KPCC's business analyst Mark Lacter says the stock market is nearing an all time high, but what about local companies?

 Mark Lacter: Well, for the  most part they've been on a tear - and to appreciate what's happening, Susanne, you really  need to go back to March 9, 2009 when the Dow Jones Industrial average fell  below 6,600, which was a disastrous drop from the all-time high of more than  14,000 in October of 2007. That was, of course, right before the recession and the financial meltdown. But in less than three years the market is nearly back to that 14,000 mark (it's up around 91 percent), and the shares of many  locally-based companies are up even higher.

Susanne Whatley: Which ones in particular?

Mark Lacter: Well, as of Friday’s close Disney was up 204 percent since March of 2009; Mattel, the big toymaker based in El Segundo, up 221 percent; DirecTV, the satellite TV service, also  based in El Segundo, up 156 percent. And Santa Monica-based  shopping center operator Macerich is up almost 600 percent. There are some less  successful stories - the stock of DreamWorks Animation in Glendale is actually down compared with 2009. Now,  the stock market is never easy to figure out, even under the best of  circumstances, but this rally has been a real puzzler because the economy hasn't exactly gone gangbusters these past four years (not to mention concern about the fiscal crisis in Washington and the  European debt crisis). That might explain why individual investors have been reluctant to get back into the market, since so many of them lost during the huge sell-off.

Susanne Whatley: Is it safe to get back in?

Mark Lacter: Well, here's where it gets tricky for those who have stayed away and now run the  risk of being late to the party. In other words, are stocks about to peak out, at least for the time being, or is this the start of an extended bull market? Good luck figuring that one out, and that's why it's worth focusing not so much on the overall market, but on the fundamentals of the company you're  investing in. You know, for all the uncertainty about Wall Street, companies that tend to do the best in the markets are the companies that perform the best.  Disney, Mattel, L.A.-based Occidental Petroleum - all in quite different  industries and all reporting pretty solid earnings growth.

Susanne Whatley: Speaking of earnings growth, I don’t see 99 Cents Only Stores on your list…

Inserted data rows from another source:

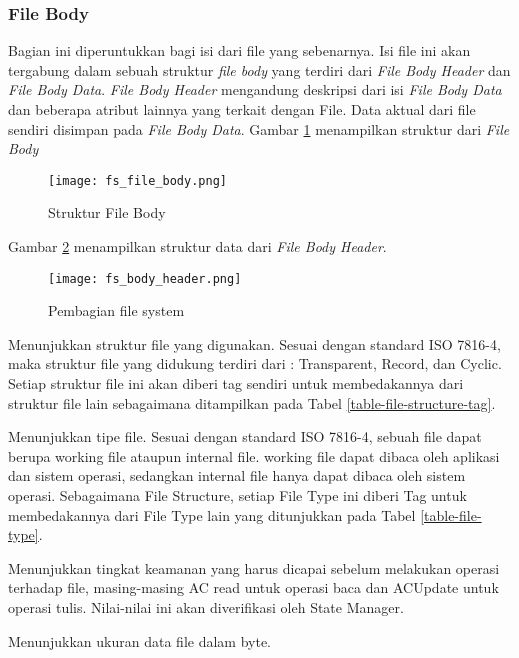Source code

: \documentclass[a4paper, 12pt]{report}
\begin{document}
\subsubsection{File Body}
\label{file-body}

Bagian ini diperuntukkan bagi isi dari file yang sebenarnya. Isi file ini akan tergabung dalam sebuah struktur {\em file body} yang terdiri dari {\em File Body Header} dan {\em File Body Data}. {\em File Body Header} mengandung deskripsi dari isi {\em File Body Data} dan beberapa atribut lainnya yang terkait dengan File. Data aktual dari file sendiri disimpan pada {\em File Body Data}. Gambar \ref{fig-body} menampilkan struktur dari {\em File Body}

\begin{figure}[h]
  \centering
  \texttt{[image: fs\_file\_body.png]} 
  \caption{Struktur File Body}
  \label{fig-body}
\end{figure}


Gambar \ref{fig-body-header} menampilkan struktur data dari {\em File Body Header}.

\begin{figure}[h]
\centering
\texttt{[image: fs\_body\_header.png]}
\caption{Pembagian file system}
\label{fig-body-header}
\end{figure}


\begin{description}[leftmargin=3cm,style=sameline]

\item[Structure] Menunjukkan struktur file yang digunakan. Sesuai dengan standard ISO 7816-4, maka struktur file yang didukung terdiri dari : Transparent, Record, dan Cyclic. Setiap struktur file ini akan diberi tag sendiri untuk membedakannya dari struktur file lain sebagaimana ditampilkan pada Tabel \ref{table-file-structure-tag}.

\item[Type] Menunjukkan tipe file. Sesuai dengan standard ISO 7816-4, sebuah file dapat berupa working file ataupun internal file. working file dapat dibaca oleh aplikasi dan sistem operasi, sedangkan internal file hanya dapat dibaca oleh sistem operasi. Sebagaimana File Structure, setiap File Type ini diberi Tag untuk membedakannya dari File Type lain yang ditunjukkan pada Tabel \ref{table-file-type}.

\item[Access cond.] Menunjukkan tingkat keamanan yang harus dicapai sebelum melakukan operasi terhadap file, masing-masing AC read untuk operasi baca dan ACUpdate untuk operasi tulis. Nilai-nilai ini akan diverifikasi oleh State Manager.

\item[Size] Menunjukkan ukuran data file dalam byte. 

\end{description}
\end{document}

Mark Lacter: That’s because 99 Cents Only Stores was bought by a private equity firm in 2011 and is no longer a publicly traded company. Here's one of  the major L.A. success stories going back the last 30 years -  but it's also a good example of what can happen if your business is bought out. At the time of the sale the new owners said that the family management team would remain in place. That team began with company founder, David Gold, who many years ago co-owned a liquor store with his  brother in law and discovered that the wine he was discounting at 99 cents a  bottle sold better than the ones priced a few pennies more. Gold  figured that this would work with other items and that’s how the chain got started.

 Susanne Whatley: It’s been a real success story.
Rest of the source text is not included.